Si parla molto di finanza d’impatto, o impact finance, come quegli investimenti mossi dalla “intenzione di generare risultati misurabili, di tipo sociale e ambientale, insieme ad un ritorno di tipo finanziario” (thegiin.org). Per qualcuno si tratta del volano decisivo per l'innovazione sociale, per altri del tentativo subdolo della grande finanza di appropriarsi di mercati che dovrebbero essere pubblici, dal welfare alle energie.



L'eccesso di enfasi di alcuni grandi player della finanza effettivamente genera sospetti. Basti pensare che JP Morgan stimava nel 2010 a livello globale un potenziale di investimento nel decennio per oltre 1.000 miliardi di dollari (con profitti attesi superiori al 750%) e che oggi siamo ancora ben sotto quei valori (17 miliardi investiti in tutto tra 2012 e 2013).
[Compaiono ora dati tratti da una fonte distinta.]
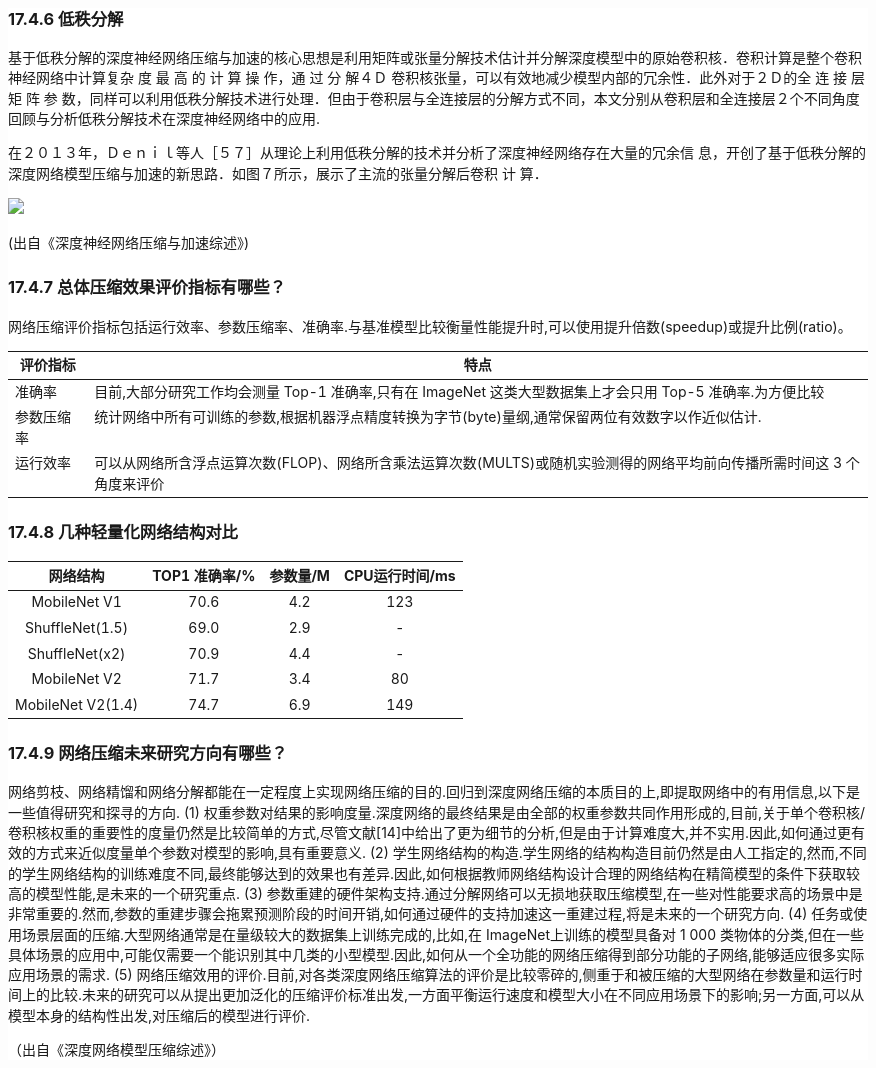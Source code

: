 ### 17.4.6 低秩分解

基于低秩分解的深度神经网络压缩与加速的核心思想是利用矩阵或张量分解技术估计并分解深度模型中的原始卷积核．卷积计算是整个卷积神经网络中计算复杂 度 最 高 的 计 算 操 作，通 过 分 解４Ｄ 卷积核张量，可以有效地减少模型内部的冗余性．此外对于２Ｄ的全 连 接 层 矩 阵 参 数，同样可以利用低秩分解技术进行处理．但由于卷积层与全连接层的分解方式不同，本文分别从卷积层和全连接层２个不同角度回顾与分析低秩分解技术在深度神经网络中的应用.

在２０１３年，Ｄｅｎｉｌ等人［５７］从理论上利用低秩分解的技术并分析了深度神经网络存在大量的冗余信
息，开创了基于低秩分解的深度网络模型压缩与加速的新思路．如图７所示，展示了主流的张量分解后卷积 计 算．

![](.\img\ch17\低秩分解模型压缩加速.jpg)

(出自《深度神经网络压缩与加速综述》)

### 17.4.7 总体压缩效果评价指标有哪些？

​	网络压缩评价指标包括运行效率、参数压缩率、准确率.与基准模型比较衡量性能提升时,可以使用提升倍数(speedup)或提升比例(ratio)。

| 评价指标   | 特点                                                         |
| ---------- | ------------------------------------------------------------ |
| 准确率     | 目前,大部分研究工作均会测量 Top-1 准确率,只有在 ImageNet 这类大型数据集上才会只用 Top-5 准确率.为方便比较 |
| 参数压缩率 | 统计网络中所有可训练的参数,根据机器浮点精度转换为字节(byte)量纲,通常保留两位有效数字以作近似估计. |
| 运行效率   | 可以从网络所含浮点运算次数(FLOP)、网络所含乘法运算次数(MULTS)或随机实验测得的网络平均前向传播所需时间这 3 个角度来评价 |

### 17.4.8 几种轻量化网络结构对比

|     网络结构      | TOP1 准确率/% | 参数量/M | CPU运行时间/ms |
| :---------------: | :-----------: | :------: | :------------: |
|   MobileNet V1    |     70.6      |   4.2    |      123       |
|  ShuffleNet(1.5)  |     69.0      |   2.9    |       -        |
|  ShuffleNet(x2)   |     70.9      |   4.4    |       -        |
|   MobileNet V2    |     71.7      |   3.4    |       80       |
| MobileNet V2(1.4) |     74.7      |   6.9    |      149       |

### 17.4.9 网络压缩未来研究方向有哪些？

网络剪枝、网络精馏和网络分解都能在一定程度上实现网络压缩的目的.回归到深度网络压缩的本质目的上,即提取网络中的有用信息,以下是一些值得研究和探寻的方向. 
(1) 权重参数对结果的影响度量.深度网络的最终结果是由全部的权重参数共同作用形成的,目前,关于单个卷积核/卷积核权重的重要性的度量仍然是比较简单的方式,尽管文献[14]中给出了更为细节的分析,但是由于计算难度大,并不实用.因此,如何通过更有效的方式来近似度量单个参数对模型的影响,具有重要意义. 
(2) 学生网络结构的构造.学生网络的结构构造目前仍然是由人工指定的,然而,不同的学生网络结构的训练难度不同,最终能够达到的效果也有差异.因此,如何根据教师网络结构设计合理的网络结构在精简模型的条件下获取较高的模型性能,是未来的一个研究重点. 
(3) 参数重建的硬件架构支持.通过分解网络可以无损地获取压缩模型,在一些对性能要求高的场景中是非常重要的.然而,参数的重建步骤会拖累预测阶段的时间开销,如何通过硬件的支持加速这一重建过程,将是未来的一个研究方向. 
(4) 任务或使用场景层面的压缩.大型网络通常是在量级较大的数据集上训练完成的,比如,在 ImageNet上训练的模型具备对 1 000 类物体的分类,但在一些具体场景的应用中,可能仅需要一个能识别其中几类的小型模型.因此,如何从一个全功能的网络压缩得到部分功能的子网络,能够适应很多实际应用场景的需求. 
(5) 网络压缩效用的评价.目前,对各类深度网络压缩算法的评价是比较零碎的,侧重于和被压缩的大型网络在参数量和运行时间上的比较.未来的研究可以从提出更加泛化的压缩评价标准出发,一方面平衡运行速度和模型大小在不同应用场景下的影响;另一方面,可以从模型本身的结构性出发,对压缩后的模型进行评价. 

（出自《深度网络模型压缩综述》）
La stessa JP Morgan, con il report 2013, ci fornisce interessanti elementi di valutazione su chi siano gli operatori di impact finance e quali le motivazioni che li spingano. Ne emergono cinque paradossi. 


Primo paradosso: in una prospettiva di innovazione, dunque di complementarietà più che di sostituzione con le politiche pubbliche, sarebbe lecito attendersi una forte attenzione ad ambiti in cui gli stati più spesso hanno fallito. Esempio principe, la grande questione ambientale. Ebbene, solo un 5% degli operatori censiti cerca un ritorno strettamente ambientale. Sinistramente più appetibile appare la sfera del sociale, nella quale “l'effetto sostituzione” non potrà che essere fortissimo. 


Secondo paradosso: se si cercano alto impatto e innovazione si deve essere pronti a rischiare. Invece il 78% degli operatori predilige investire nella fase di consolidamento di imprese e progetti (private equity), il 51% nella fase successiva all'avvio (venture capital), solo il 18% si rivolge a start-up pure (seed capital). 


Il terzo paradosso deriva da cosa questi pionieri dell’innovazione finanziaria chiedono ai governi: assistenza tecnica ai progetti sui quali investire e garanzie pubbliche (67%), sussidi o agevolazioni fiscali (65%), partecipazione agli investimenti (50%). Cioè, in altri termini, risorse e competenze. Proprio ciò che, avremmo dovuto presumere, i poveri stati colpiti dalla crisi non sono più in grado di mettere in campo. E la cui supposta lacuna giustificherebbe il ricorso a questa finanza privata per il raggiungimento di alcuni obiettivi tipici di una democrazia. 


Ma, si dirà, gli Stati non sono certo in grado di garantire soluzioni di ingegneria finanziaria e di accesso ai mercati come possono fare - in modo agile e “innovativo” - intermediari privati, tanto più se operanti su scala globale. E qui arriva il quarto paradosso: alla domanda su quali siano i principali ostacoli per il mercato, il dito viene puntato contro l’assenza di un’appropriata offerta di capitale per i diversi profili di rischio-rendimento degli investimenti e (sic!) sulla difficoltà ad uscire dall'investimento.


Infine, ci si può aspettare che laddove vi siano ancora elementi aleatori sulle tecniche condivise a livello nazionale o internazionale per la valutazione degli investimenti pubblici - tema su cui peraltro vi è una immensa e assai accurata letteratura, figlia soprattutto degli anni delle politiche keynesiane, oggi purtroppo in fase di abbandono - nel caso di operatori di mercato, privati, che devono rendere conto solo ai propri clienti e azionisti, tale problema sia stato abbondantemente superato. Invece, quinto e ultimo paradosso, l’altro grande cruccio degli operatori – su cui chiedono aiuto proprio ai governi – riguarda le pratiche di misurazione dell'impatto. 


Insomma, la finanza d'impatto sembra essere a metà del guado tra innovazione e predatorietà. In questa ambiguità rischiano di perdere posizione i veri pionieri e guadagnarne i filibustieri, che si affacciano avidi a questo nuovo mercato. Agli innovatori sociali (veri) la responsabilità di vigilare con attenzione e non farsi tentare dal solito piatto di lenticchie, tanto più se in salsa italiana.